Three other physiological mechanisms also play a role in the body’s effort to protect from T4 and T3 overdose. First, the body increases thyroid binding globulin and other binding protein concentrations, which limits the portion of thyroid hormones that are free and able to be transported into cells. 
Second, it is hypothesized that an increased RT3/T3 ratio causes the inactive metabolite, RT3, to compete with the active metabolite T3 at thyroid hormone receptor sites, having an effect of competitively “blocking” Free T3 in serum from entering the receptor. [149, 112]
Thirdly, and most harmfully, the breakdown of T3 into T2 occurs simultaneously with the catabolism of T4 into RT3. These catabolic processes occur not only within serum, but within cells where blood tests cannot measure. 
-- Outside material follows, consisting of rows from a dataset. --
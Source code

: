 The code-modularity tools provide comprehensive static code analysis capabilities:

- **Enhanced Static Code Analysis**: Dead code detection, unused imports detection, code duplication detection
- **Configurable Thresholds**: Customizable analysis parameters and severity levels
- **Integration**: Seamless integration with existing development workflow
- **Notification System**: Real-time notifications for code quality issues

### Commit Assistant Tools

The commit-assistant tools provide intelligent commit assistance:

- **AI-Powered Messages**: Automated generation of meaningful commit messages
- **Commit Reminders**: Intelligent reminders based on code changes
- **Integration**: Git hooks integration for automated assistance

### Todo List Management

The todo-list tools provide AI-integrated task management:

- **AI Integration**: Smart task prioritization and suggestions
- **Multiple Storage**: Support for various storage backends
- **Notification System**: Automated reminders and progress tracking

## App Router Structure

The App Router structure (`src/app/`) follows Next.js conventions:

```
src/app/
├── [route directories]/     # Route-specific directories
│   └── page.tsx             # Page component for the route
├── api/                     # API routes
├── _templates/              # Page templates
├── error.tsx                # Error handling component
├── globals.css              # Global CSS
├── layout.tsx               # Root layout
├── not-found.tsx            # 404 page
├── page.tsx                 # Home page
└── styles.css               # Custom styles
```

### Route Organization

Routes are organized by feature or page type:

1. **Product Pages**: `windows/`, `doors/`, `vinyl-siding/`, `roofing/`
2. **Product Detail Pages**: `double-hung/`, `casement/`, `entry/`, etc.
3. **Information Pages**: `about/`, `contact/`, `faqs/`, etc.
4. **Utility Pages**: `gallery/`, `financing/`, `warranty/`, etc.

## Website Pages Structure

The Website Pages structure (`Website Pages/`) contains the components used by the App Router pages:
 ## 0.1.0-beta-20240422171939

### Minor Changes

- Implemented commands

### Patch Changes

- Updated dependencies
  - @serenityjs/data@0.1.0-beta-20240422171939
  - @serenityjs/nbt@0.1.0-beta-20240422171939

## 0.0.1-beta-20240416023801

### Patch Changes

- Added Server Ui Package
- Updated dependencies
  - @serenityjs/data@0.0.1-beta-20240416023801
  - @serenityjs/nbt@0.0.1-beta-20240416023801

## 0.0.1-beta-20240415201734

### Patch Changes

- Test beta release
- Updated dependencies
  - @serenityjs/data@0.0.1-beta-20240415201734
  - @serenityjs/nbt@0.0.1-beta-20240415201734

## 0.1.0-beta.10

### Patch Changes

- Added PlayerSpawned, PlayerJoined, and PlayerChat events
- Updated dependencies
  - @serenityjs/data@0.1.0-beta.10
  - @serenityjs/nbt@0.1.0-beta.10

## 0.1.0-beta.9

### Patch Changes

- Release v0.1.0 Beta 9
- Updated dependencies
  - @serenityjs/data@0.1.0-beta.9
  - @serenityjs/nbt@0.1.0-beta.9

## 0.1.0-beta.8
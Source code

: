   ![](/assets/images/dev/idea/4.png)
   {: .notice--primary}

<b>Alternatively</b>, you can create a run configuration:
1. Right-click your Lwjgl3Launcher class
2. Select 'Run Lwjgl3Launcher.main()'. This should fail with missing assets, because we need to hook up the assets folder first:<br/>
When a symptomatic patient’s T3:T4 ratio is very low, even if both are still within reference range, Reverse T3 tests are a confirmation of excess hormone catabolism as the cause. Reverse conversion occurs continually at a normal rate in every healthy person, and thus there is a normal reference range for this metabolite. However, the most damaging result of this process is not the excess Reverse T3 hormone in circulation, but the net loss of the active hormone, T3.
Our understanding of DIO3’s effects helps us interpret blood tests. Wthe serum Free T3/Free T4 ratio is low, and Reverse T3 is high, it is likely that Free T3 in blood, although very low, is an overestimate of the amount of Free T3 that is able to enter receptors.
The upregulation of D3 also triggers the downregulation of D1 activity, which is the enzyme found in liver, thyroid, and kidneys that is responsible for the majority of T4-T3 conversion that occurs within the bloodstream. This is why the cardiovascular system, which depends on sensitive regulation of T3 serum levels, will be the first system affected by Low T3 hypothyroidism.
The D3-triggered downregulation of D1 also reduces the rate at which RT3 molecules are cleared from the bloodstream, since a secondary function of D1 is to catabolize RT3 into D2. This causes a rise in RT3 levels in serum.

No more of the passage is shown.